Re: Network stack changes

Joe Holden Tue, 24 Sep 2013 01:48:49 -0700

On 24/09/2013 08:58, Marko Zec wrote:

On Tuesday 24 September 2013 00:46:46 Sami Halabi wrote:

Hi,

http://info.iet.unipi.it/~**luigi/papers/20120601-dxr.pdf<http://info.i
et.unipi.it/~luigi/papers/20120601-dxr.pdf>
http://www.nxlab.fer.hr/dxr/**stable_8_20120824.diff<http://www.nxlab.f
er.hr/dxr/stable_8_20120824.diff>


I've tried the diff in 10-current, applied cleanly but had errors
compiling new kernel... is there any work to make it work? i'd love to
test it.


Even if you'd make it compile on current, you could only run synthetic tests
measuring lookup performance using streams of random keys, as outlined in
the paper (btw. the paper at Luigi's site is an older draft, the final
version with slightly revised benchmarks is available here:
http://www.sigcomm.org/sites/default/files/ccr/papers/2012/October/2378956-2378961.pdf)

I.e. the code only hooks into the routing API for testing purposes, but is
completely disconnected from the forwarding path.

aha!  How much work would it be to enable it to be used?

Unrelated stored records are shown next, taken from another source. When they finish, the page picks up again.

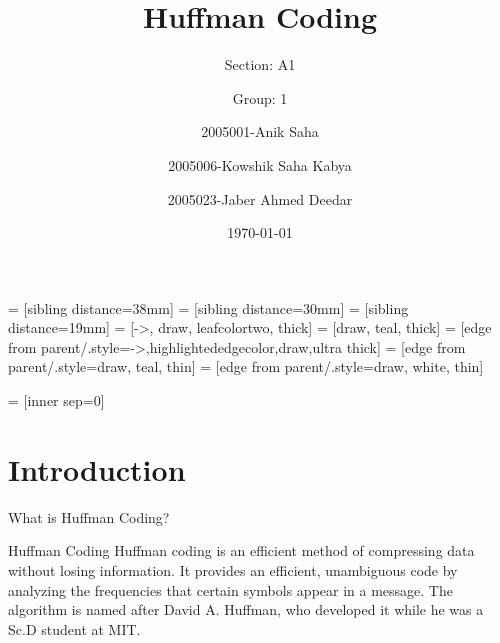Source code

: \documentclass{beamer}
\title{Huffman Coding}
\author[Anik \and Kowshik \and Jaber]{
	Section: A1 \\\and
	Group: 1\\ \and
	2005001-Anik Saha\\ \and 
	2005006-Kowshik Saha Kabya\\ \and 
	2005023-Jaber Ahmed Deedar}
\institute[CSE, BUET]{
	Department of CSE\\ 
	Bangladesh University of Engineering and Technology
}
\date{\today}
\begin{document}
\maketitle
	
	
	
	 = [sibling distance=38mm]
	 = [sibling distance=30mm]
	 = [sibling distance=19mm]
	 = [->, draw, leafcolortwo, thick]
	 = [draw, teal, thick]
	 = [edge from parent/.style={->,highlightededgecolor,draw,ultra thick}]
	 = [edge from parent/.style={draw, teal, thin}]
	 = [edge from parent/.style={draw, white, thin}]
	
	 = [inner sep=0]
	
	\section{Introduction}
	
	\begin{frame}{What is Huffman Coding?}
		\begin{block}{Huffman Coding}
			Huffman coding is an efficient method of compressing data without losing information. 
			It provides an efficient, unambiguous code by analyzing the frequencies that certain symbols appear in a message. The algorithm is named after David A. Huffman, who developed it while he was a Sc.D student at MIT.
		\end{block}
	\end{frame}
	
\end{document}
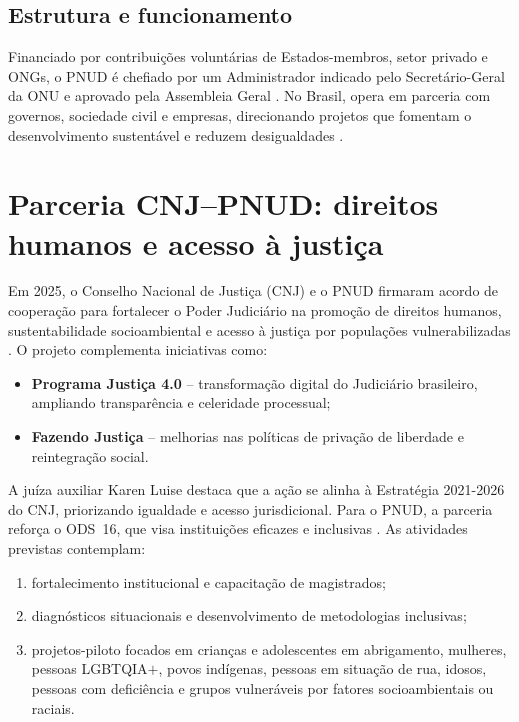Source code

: \subsection{Estrutura e funcionamento}
Financiado por contribuições voluntárias de Estados-membros, setor privado e
ONGs, o PNUD é chefiado por um Administrador indicado pelo Secretário-Geral da
ONU e aprovado pela Assembleia Geral \cite{undp2025onu}. No Brasil, opera em
parceria com governos, sociedade civil e empresas, direcionando projetos que
fomentam o desenvolvimento sustentável e reduzem desigualdades
\cite{undp2025sobre}.

\section{Parceria CNJ–PNUD: direitos humanos e acesso à justiça}
\label{sec:cnj-pnud}

Em 2025, o Conselho Nacional de Justiça (CNJ) e o PNUD firmaram acordo de
cooperação para fortalecer o Poder Judiciário na promoção de direitos humanos,
sustentabilidade socioambiental e acesso à justiça por populações
vulnerabilizadas \cite{undp2025pnudcnj}. O projeto complementa iniciativas como:
\begin{itemize}
  \item \textbf{Programa Justiça 4.0} – transformação digital do Judiciário
        brasileiro, ampliando transparência e celeridade processual;
  \item \textbf{Fazendo Justiça} – melhorias nas políticas de privação de
        liberdade e reintegração social.
\end{itemize}

A juíza auxiliar Karen Luise destaca que a ação se alinha à Estratégia 2021-2026
do CNJ, priorizando igualdade e acesso jurisdicional. Para o PNUD, a parceria
reforça o ODS~16, que visa instituições eficazes e inclusivas
\cite{undp2025pnudcnj}. As atividades previstas contemplam:
\begin{enumerate}
  \item fortalecimento institucional e capacitação de magistrados;
  \item diagnósticos situacionais e desenvolvimento de metodologias inclusivas;
  \item projetos-piloto focados em crianças e adolescentes em abrigamento,
        mulheres, pessoas LGBTQIA$+$, povos indígenas, pessoas em situação de
        rua, idosos, pessoas com deficiência e grupos vulneráveis por fatores
        socioambientais ou raciais.
\end{enumerate}

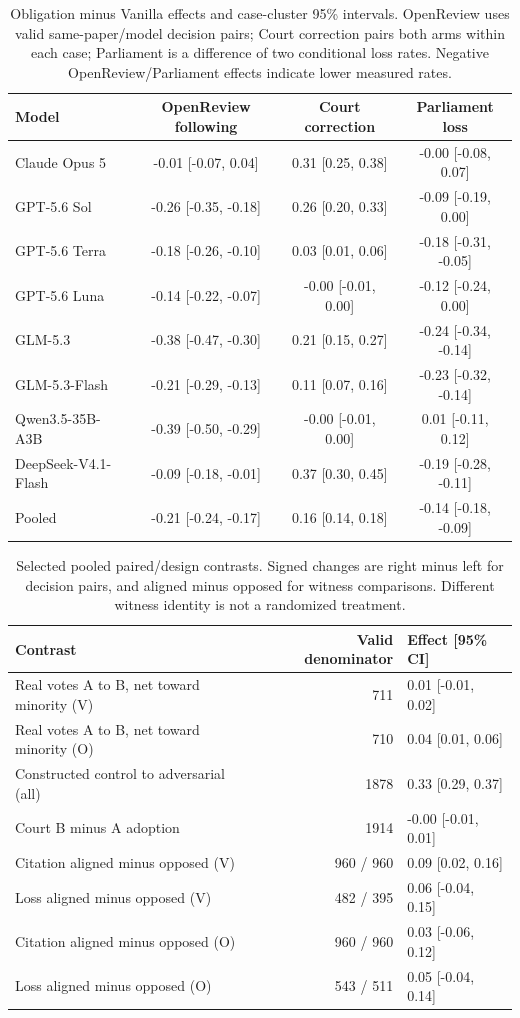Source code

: \begin{table}[htbp]\centering\small
\caption{Obligation minus Vanilla effects and case-cluster 95\% intervals. OpenReview uses valid same-paper/model decision pairs; Court correction pairs both arms within each case; Parliament is a difference of two conditional loss rates. Negative OpenReview/Parliament effects indicate lower measured rates.}
\begin{tabular}{lccc}\toprule Model & OpenReview following & Court correction & Parliament loss \\\midrule
Claude Opus 5 & -0.01 [-0.07, 0.04] & 0.31 [0.25, 0.38] & -0.00 [-0.08, 0.07] \\
GPT-5.6 Sol & -0.26 [-0.35, -0.18] & 0.26 [0.20, 0.33] & -0.09 [-0.19, 0.00] \\
GPT-5.6 Terra & -0.18 [-0.26, -0.10] & 0.03 [0.01, 0.06] & -0.18 [-0.31, -0.05] \\
GPT-5.6 Luna & -0.14 [-0.22, -0.07] & -0.00 [-0.01, 0.00] & -0.12 [-0.24, 0.00] \\
GLM-5.3 & -0.38 [-0.47, -0.30] & 0.21 [0.15, 0.27] & -0.24 [-0.34, -0.14] \\
GLM-5.3-Flash & -0.21 [-0.29, -0.13] & 0.11 [0.07, 0.16] & -0.23 [-0.32, -0.14] \\
Qwen3.5-35B-A3B & -0.39 [-0.50, -0.29] & -0.00 [-0.01, 0.00] & 0.01 [-0.11, 0.12] \\
DeepSeek-V4.1-Flash & -0.09 [-0.18, -0.01] & 0.37 [0.30, 0.45] & -0.19 [-0.28, -0.11] \\
Pooled & -0.21 [-0.24, -0.17] & 0.16 [0.14, 0.18] & -0.14 [-0.18, -0.09] \\
\bottomrule\end{tabular}\end{table}
\begin{table}[htbp]\centering\small
\caption{Selected pooled paired/design contrasts. Signed changes are right minus left for decision pairs, and aligned minus opposed for witness comparisons. Different witness identity is not a randomized treatment.}\label{tab:app-contrasts}
\begin{tabular}{lrl}\toprule Contrast & Valid denominator & Effect [95\% CI] \\\midrule
Real votes A to B, net toward minority (V) & 711 & 0.01 [-0.01, 0.02] \\
Real votes A to B, net toward minority (O) & 710 & 0.04 [0.01, 0.06] \\
Constructed control to adversarial (all) & 1878 & 0.33 [0.29, 0.37] \\
Court B minus A adoption & 1914 & -0.00 [-0.01, 0.01] \\
Citation aligned minus opposed (V) & 960 / 960 & 0.09 [0.02, 0.16] \\
Loss aligned minus opposed (V) & 482 / 395 & 0.06 [-0.04, 0.15] \\
Citation aligned minus opposed (O) & 960 / 960 & 0.03 [-0.06, 0.12] \\
Loss aligned minus opposed (O) & 543 / 511 & 0.05 [-0.04, 0.14] \\
\bottomrule\end{tabular}\end{table}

We have a prototype in the works which combines DXR with Netmap in userspace
and is capable of sustaining well above line rate forwarding with
full-sized BGP views using Intel 10G cards on commodity multicore machines.
The work was somewhat stalled during the summer but I plan to wrap it up
and release the code until the end of this year.  With recent advances in
netmap it might also be feasible to merge DXR and netmap entirely inside
the kernel but I've not explored that path yet...

mmm, forwarding using netmap would be pretty awesome...

Marko

Sami


On Sun, Sep 22, 2013 at 11:12 PM, Alexander V. Chernikov <

[email protected]> wrote:

On 29.08.2013 15:49, Adrian Chadd wrote:

Hi,


Hello Adrian!
I'm very sorry for the looong reply.

There's a lot of good stuff to review here, thanks!

Yes, the ixgbe RX lock needs to die in a fire. It's kinda pointless to
keep locking things like that on a per-packet basis. We should be able
to do this in a cleaner way - we can defer RX into a CPU pinned
taskqueue and convert the interrupt handler to a fast handler that
just schedules that taskqueue. We can ignore the ithread entirely
here.

What do you think?


Well, it sounds good :) But performance numbers and Jack opinion is
more important :)

Are you going to Malta?

Totally pie in the sky handwaving at this point:

* create an array of mbuf pointers for completed mbufs;
* populate the mbuf array;
* pass the array up to ether_demux().

For vlan handling, it may end up populating its own list of mbufs to
push up to ether_demux(). So maybe we should extend the API to have a
bitmap of packets to actually handle from the array, so we can pass up
a larger array of mbufs, note which ones are for the destination and
then the upcall can mark which frames its consumed.

I specifically wonder how much work/benefit we may see by doing:

* batching packets into lists so various steps can batch process
things rather than run to completion;
* batching the processing of a list of frames under a single lock
instance - eg, if the forwarding code could do the forwarding lookup
for 'n' packets under a single lock, then pass that list of frames up
to inet_pfil_hook() to do the work under one lock, etc, etc.


I'm thinking the same way, but we're stuck with 'forwarding lookup' due
to problem with egress interface pointer, as I mention earlier. However
it is interesting to see how much it helps, regardless of locking.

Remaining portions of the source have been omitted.